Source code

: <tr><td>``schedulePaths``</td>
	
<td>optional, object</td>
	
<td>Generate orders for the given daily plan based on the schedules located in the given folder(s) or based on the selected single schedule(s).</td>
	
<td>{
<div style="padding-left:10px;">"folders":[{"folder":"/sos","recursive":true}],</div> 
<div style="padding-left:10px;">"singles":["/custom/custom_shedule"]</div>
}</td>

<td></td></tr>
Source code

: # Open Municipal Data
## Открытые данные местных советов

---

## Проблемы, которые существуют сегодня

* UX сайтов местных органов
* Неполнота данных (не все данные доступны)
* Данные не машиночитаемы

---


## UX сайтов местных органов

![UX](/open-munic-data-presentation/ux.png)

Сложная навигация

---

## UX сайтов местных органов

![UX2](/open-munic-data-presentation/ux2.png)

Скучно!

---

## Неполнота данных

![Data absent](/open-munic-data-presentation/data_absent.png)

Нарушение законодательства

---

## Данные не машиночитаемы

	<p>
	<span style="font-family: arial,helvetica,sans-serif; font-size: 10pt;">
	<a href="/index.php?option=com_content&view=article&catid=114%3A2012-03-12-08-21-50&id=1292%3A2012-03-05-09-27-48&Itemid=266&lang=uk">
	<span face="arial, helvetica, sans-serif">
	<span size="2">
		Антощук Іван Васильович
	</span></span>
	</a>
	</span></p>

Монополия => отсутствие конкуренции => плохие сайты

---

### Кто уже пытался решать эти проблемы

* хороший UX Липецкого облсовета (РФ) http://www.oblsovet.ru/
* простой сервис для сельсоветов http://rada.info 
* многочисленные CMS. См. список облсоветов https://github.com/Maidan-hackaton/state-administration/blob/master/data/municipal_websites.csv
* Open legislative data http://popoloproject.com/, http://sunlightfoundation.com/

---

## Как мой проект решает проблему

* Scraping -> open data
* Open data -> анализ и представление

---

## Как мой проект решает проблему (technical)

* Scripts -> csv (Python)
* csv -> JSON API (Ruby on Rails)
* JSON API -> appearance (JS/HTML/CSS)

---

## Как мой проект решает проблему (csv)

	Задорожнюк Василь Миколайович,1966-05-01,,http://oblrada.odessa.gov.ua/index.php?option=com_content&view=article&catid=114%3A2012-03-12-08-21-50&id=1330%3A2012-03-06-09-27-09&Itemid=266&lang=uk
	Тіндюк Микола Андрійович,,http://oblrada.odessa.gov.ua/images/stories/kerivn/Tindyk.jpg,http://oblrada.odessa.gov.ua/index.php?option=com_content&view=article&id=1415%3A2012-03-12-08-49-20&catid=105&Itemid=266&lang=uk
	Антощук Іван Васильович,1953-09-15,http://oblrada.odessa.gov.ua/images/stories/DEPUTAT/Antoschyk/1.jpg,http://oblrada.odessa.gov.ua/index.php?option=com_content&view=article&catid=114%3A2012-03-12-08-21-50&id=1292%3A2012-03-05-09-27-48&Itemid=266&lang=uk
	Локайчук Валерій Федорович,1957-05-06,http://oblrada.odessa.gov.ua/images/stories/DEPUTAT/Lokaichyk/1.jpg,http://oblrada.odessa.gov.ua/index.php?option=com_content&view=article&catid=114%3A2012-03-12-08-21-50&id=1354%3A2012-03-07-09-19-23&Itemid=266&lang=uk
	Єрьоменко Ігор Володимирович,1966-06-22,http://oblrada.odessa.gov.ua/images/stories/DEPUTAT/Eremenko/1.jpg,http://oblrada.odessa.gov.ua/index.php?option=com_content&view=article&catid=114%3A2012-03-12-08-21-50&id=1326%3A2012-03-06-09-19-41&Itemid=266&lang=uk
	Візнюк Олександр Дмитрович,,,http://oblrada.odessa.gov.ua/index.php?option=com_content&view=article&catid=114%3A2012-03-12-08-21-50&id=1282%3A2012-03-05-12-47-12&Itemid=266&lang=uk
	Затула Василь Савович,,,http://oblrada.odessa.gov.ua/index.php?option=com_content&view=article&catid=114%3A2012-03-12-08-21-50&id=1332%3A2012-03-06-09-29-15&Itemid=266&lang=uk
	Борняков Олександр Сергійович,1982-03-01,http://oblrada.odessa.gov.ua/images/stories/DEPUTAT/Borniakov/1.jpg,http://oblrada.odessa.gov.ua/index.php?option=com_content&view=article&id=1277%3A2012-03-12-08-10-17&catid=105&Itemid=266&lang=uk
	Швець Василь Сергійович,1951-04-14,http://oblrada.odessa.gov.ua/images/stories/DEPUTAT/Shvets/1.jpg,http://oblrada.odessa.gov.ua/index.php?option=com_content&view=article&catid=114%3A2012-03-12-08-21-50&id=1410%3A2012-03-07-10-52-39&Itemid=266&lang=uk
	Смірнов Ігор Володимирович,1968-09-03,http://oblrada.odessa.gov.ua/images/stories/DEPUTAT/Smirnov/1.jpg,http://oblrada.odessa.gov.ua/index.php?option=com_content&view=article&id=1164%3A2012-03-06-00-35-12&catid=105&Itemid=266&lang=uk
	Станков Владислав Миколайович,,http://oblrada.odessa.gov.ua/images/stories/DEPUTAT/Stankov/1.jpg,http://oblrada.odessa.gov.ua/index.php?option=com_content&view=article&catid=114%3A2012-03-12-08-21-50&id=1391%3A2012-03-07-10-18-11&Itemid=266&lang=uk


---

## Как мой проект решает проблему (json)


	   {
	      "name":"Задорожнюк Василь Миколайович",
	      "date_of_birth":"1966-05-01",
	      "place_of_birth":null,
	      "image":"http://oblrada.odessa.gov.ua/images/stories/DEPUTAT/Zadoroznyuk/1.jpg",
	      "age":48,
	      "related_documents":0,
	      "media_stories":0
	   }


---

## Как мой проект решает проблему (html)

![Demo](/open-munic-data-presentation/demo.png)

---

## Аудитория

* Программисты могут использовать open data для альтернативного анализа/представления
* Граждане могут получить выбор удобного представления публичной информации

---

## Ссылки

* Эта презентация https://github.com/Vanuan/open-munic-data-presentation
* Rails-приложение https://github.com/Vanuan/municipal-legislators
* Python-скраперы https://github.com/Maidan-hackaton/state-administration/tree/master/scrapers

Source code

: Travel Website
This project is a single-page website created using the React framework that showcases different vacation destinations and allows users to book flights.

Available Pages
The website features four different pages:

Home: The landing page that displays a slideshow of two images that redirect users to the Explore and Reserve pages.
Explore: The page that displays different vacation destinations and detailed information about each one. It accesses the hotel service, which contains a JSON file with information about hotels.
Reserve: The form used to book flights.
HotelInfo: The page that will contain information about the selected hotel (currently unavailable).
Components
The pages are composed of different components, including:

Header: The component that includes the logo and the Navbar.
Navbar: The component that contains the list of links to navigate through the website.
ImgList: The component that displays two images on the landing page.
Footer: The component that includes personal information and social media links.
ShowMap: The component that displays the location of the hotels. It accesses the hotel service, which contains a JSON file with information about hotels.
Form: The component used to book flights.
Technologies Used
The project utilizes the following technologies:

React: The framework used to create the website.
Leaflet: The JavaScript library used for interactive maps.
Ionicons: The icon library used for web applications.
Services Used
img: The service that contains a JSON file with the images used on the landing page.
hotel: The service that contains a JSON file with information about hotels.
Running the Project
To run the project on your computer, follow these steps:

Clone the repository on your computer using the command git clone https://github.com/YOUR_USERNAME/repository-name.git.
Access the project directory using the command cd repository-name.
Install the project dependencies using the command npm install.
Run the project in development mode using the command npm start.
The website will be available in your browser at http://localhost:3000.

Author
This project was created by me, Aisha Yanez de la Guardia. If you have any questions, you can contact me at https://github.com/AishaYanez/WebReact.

----------

What is being asked: Would you show each line of the material above that contains the string "Неполнота"?

Written answer:
* Неполнота данных (не все данные доступны)
## Неполнота данных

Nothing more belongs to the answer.